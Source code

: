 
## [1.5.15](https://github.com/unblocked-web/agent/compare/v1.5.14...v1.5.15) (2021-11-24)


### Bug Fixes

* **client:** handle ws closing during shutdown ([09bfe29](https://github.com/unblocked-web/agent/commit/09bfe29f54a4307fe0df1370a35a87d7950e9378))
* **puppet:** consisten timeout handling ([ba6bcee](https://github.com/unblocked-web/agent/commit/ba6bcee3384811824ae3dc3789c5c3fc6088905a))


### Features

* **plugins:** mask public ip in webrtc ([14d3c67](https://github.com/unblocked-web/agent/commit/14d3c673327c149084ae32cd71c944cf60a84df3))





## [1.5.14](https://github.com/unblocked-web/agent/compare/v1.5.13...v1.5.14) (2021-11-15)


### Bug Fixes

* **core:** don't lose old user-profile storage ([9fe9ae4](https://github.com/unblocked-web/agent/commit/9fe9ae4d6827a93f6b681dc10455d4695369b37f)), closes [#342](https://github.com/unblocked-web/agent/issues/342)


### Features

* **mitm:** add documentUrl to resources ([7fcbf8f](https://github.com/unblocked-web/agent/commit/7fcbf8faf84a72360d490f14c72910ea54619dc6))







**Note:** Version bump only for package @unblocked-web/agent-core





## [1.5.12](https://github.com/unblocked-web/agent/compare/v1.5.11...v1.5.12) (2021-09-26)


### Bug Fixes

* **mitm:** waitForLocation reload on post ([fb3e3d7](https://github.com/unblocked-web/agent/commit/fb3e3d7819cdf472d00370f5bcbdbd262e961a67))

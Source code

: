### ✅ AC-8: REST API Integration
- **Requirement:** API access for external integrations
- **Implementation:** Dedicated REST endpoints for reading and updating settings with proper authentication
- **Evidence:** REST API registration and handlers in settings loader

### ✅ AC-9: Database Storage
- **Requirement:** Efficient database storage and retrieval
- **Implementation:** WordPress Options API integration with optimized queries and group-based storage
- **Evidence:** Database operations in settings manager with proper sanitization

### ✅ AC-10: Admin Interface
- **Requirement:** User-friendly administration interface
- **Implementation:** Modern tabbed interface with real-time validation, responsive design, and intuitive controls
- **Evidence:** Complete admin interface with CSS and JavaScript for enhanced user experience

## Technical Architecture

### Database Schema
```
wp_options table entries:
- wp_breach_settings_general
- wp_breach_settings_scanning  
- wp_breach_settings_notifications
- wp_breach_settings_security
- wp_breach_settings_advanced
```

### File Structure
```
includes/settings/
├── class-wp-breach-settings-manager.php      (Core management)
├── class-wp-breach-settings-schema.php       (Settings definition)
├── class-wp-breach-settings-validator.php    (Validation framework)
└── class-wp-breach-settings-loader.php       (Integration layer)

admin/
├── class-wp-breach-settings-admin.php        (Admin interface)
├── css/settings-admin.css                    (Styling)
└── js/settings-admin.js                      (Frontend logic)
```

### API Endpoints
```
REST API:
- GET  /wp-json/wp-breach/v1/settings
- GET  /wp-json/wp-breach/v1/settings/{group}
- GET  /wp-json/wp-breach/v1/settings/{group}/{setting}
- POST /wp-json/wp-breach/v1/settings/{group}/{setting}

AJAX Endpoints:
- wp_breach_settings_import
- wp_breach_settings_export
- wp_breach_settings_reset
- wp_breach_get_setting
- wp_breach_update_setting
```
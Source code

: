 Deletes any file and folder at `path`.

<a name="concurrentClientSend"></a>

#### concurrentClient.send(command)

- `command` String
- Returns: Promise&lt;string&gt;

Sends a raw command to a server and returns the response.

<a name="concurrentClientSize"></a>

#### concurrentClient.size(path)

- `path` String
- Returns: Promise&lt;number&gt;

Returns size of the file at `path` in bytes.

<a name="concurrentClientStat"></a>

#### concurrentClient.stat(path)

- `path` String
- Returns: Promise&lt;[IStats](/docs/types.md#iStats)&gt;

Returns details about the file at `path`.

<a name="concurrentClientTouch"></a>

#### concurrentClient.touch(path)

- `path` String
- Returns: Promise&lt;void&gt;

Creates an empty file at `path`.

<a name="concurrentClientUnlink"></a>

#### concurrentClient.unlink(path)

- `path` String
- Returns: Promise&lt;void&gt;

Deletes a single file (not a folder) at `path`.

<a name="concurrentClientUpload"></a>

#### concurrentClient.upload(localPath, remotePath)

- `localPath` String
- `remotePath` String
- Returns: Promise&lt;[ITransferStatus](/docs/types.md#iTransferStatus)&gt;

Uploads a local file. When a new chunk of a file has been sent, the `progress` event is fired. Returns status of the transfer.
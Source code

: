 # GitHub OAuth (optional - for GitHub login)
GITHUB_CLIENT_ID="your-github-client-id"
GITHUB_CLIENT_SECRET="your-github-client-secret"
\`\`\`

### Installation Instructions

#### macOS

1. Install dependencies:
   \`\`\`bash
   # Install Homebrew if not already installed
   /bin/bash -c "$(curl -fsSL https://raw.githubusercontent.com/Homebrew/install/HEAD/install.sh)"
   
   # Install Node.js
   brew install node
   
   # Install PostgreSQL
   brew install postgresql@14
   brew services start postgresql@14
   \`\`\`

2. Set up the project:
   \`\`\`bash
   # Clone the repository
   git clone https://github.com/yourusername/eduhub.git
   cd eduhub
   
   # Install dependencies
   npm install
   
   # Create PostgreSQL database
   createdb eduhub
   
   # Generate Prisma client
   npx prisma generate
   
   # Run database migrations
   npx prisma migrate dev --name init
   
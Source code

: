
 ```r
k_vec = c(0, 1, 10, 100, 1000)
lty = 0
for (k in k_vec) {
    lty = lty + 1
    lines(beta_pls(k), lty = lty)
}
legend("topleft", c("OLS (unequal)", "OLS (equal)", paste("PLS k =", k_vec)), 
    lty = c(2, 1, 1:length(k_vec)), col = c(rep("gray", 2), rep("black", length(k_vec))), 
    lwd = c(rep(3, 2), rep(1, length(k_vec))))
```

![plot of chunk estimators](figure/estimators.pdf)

────────────────────────────────────────

◆ **Assignment**: Each of the records is to be written out again exactly.

◆ **Solution to this task**:
Source code

: 
## [1.5.15](https://github.com/unblocked-web/agent/compare/v1.5.14...v1.5.15) (2021-11-24)


### Bug Fixes

* **client:** handle ws closing during shutdown ([09bfe29](https://github.com/unblocked-web/agent/commit/09bfe29f54a4307fe0df1370a35a87d7950e9378))
* **puppet:** consisten timeout handling ([ba6bcee](https://github.com/unblocked-web/agent/commit/ba6bcee3384811824ae3dc3789c5c3fc6088905a))


### Features

* **plugins:** mask public ip in webrtc ([14d3c67](https://github.com/unblocked-web/agent/commit/14d3c673327c149084ae32cd71c944cf60a84df3))





## [1.5.14](https://github.com/unblocked-web/agent/compare/v1.5.13...v1.5.14) (2021-11-15)


### Bug Fixes

* **core:** don't lose old user-profile storage ([9fe9ae4](https://github.com/unblocked-web/agent/commit/9fe9ae4d6827a93f6b681dc10455d4695369b37f)), closes [#342](https://github.com/unblocked-web/agent/issues/342)


### Features

* **mitm:** add documentUrl to resources ([7fcbf8f](https://github.com/unblocked-web/agent/commit/7fcbf8faf84a72360d490f14c72910ea54619dc6))







**Note:** Version bump only for package @unblocked-web/agent-core





## [1.5.12](https://github.com/unblocked-web/agent/compare/v1.5.11...v1.5.12) (2021-09-26)


### Bug Fixes

* **mitm:** waitForLocation reload on post ([fb3e3d7](https://github.com/unblocked-web/agent/commit/fb3e3d7819cdf472d00370f5bcbdbd262e961a67))

Source code

:### ✅ AC-8: REST API Integration
- **Requirement:** API access for external integrations
- **Implementation:** Dedicated REST endpoints for reading and updating settings with proper authentication
- **Evidence:** REST API registration and handlers in settings loader

### ✅ AC-9: Database Storage
- **Requirement:** Efficient database storage and retrieval
- **Implementation:** WordPress Options API integration with optimized queries and group-based storage
- **Evidence:** Database operations in settings manager with proper sanitization

### ✅ AC-10: Admin Interface
- **Requirement:** User-friendly administration interface
- **Implementation:** Modern tabbed interface with real-time validation, responsive design, and intuitive controls
- **Evidence:** Complete admin interface with CSS and JavaScript for enhanced user experience

## Technical Architecture

### Database Schema
```
wp_options table entries:
- wp_breach_settings_general
- wp_breach_settings_scanning  
- wp_breach_settings_notifications
- wp_breach_settings_security
- wp_breach_settings_advanced
```

### File Structure
```
includes/settings/
├── class-wp-breach-settings-manager.php      (Core management)
├── class-wp-breach-settings-schema.php       (Settings definition)
├── class-wp-breach-settings-validator.php    (Validation framework)
└── class-wp-breach-settings-loader.php       (Integration layer)

admin/
├── class-wp-breach-settings-admin.php        (Admin interface)
├── css/settings-admin.css                    (Styling)
└── js/settings-admin.js                      (Frontend logic)
```

### API Endpoints
```
REST API:
- GET  /wp-json/wp-breach/v1/settings
- GET  /wp-json/wp-breach/v1/settings/{group}
- GET  /wp-json/wp-breach/v1/settings/{group}/{setting}
- POST /wp-json/wp-breach/v1/settings/{group}/{setting}

AJAX Endpoints:
- wp_breach_settings_import
- wp_breach_settings_export
- wp_breach_settings_reset
- wp_breach_get_setting
- wp_breach_update_setting
```
Source code

: Deletes any file and folder at `path`.

<a name="concurrentClientSend"></a>

#### concurrentClient.send(command)

- `command` String
- Returns: Promise&lt;string&gt;

Sends a raw command to a server and returns the response.

<a name="concurrentClientSize"></a>

#### concurrentClient.size(path)

- `path` String
- Returns: Promise&lt;number&gt;

Returns size of the file at `path` in bytes.

<a name="concurrentClientStat"></a>

#### concurrentClient.stat(path)

- `path` String
- Returns: Promise&lt;[IStats](/docs/types.md#iStats)&gt;

Returns details about the file at `path`.

<a name="concurrentClientTouch"></a>

#### concurrentClient.touch(path)

- `path` String
- Returns: Promise&lt;void&gt;

Creates an empty file at `path`.

<a name="concurrentClientUnlink"></a>

#### concurrentClient.unlink(path)

- `path` String
- Returns: Promise&lt;void&gt;

Deletes a single file (not a folder) at `path`.

<a name="concurrentClientUpload"></a>

#### concurrentClient.upload(localPath, remotePath)

- `localPath` String
- `remotePath` String
- Returns: Promise&lt;[ITransferStatus](/docs/types.md#iTransferStatus)&gt;

Uploads a local file. When a new chunk of a file has been sent, the `progress` event is fired. Returns status of the transfer.
Source code

: # GitHub OAuth (optional - for GitHub login)
GITHUB_CLIENT_ID="your-github-client-id"
GITHUB_CLIENT_SECRET="your-github-client-secret"
\`\`\`

### Installation Instructions

#### macOS

1. Install dependencies:
   \`\`\`bash
   # Install Homebrew if not already installed
   /bin/bash -c "$(curl -fsSL https://raw.githubusercontent.com/Homebrew/install/HEAD/install.sh)"
   
   # Install Node.js
   brew install node
   
   # Install PostgreSQL
   brew install postgresql@14
   brew services start postgresql@14
   \`\`\`

2. Set up the project:
   \`\`\`bash
   # Clone the repository
   git clone https://github.com/yourusername/eduhub.git
   cd eduhub
   
   # Install dependencies
   npm install
   
   # Create PostgreSQL database
   createdb eduhub
   
   # Generate Prisma client
   npx prisma generate
   
   # Run database migrations
   npx prisma migrate dev --name init
   
Source code

:
 ```r
k_vec = c(0, 1, 10, 100, 1000)
lty = 0
for (k in k_vec) {
    lty = lty + 1
    lines(beta_pls(k), lty = lty)
}
legend("topleft", c("OLS (unequal)", "OLS (equal)", paste("PLS k =", k_vec)), 
    lty = c(2, 1, 1:length(k_vec)), col = c(rep("gray", 2), rep("black", length(k_vec))), 
    lwd = c(rep(3, 2), rep(1, length(k_vec))))
```

![plot of chunk estimators](figure/estimators.pdf)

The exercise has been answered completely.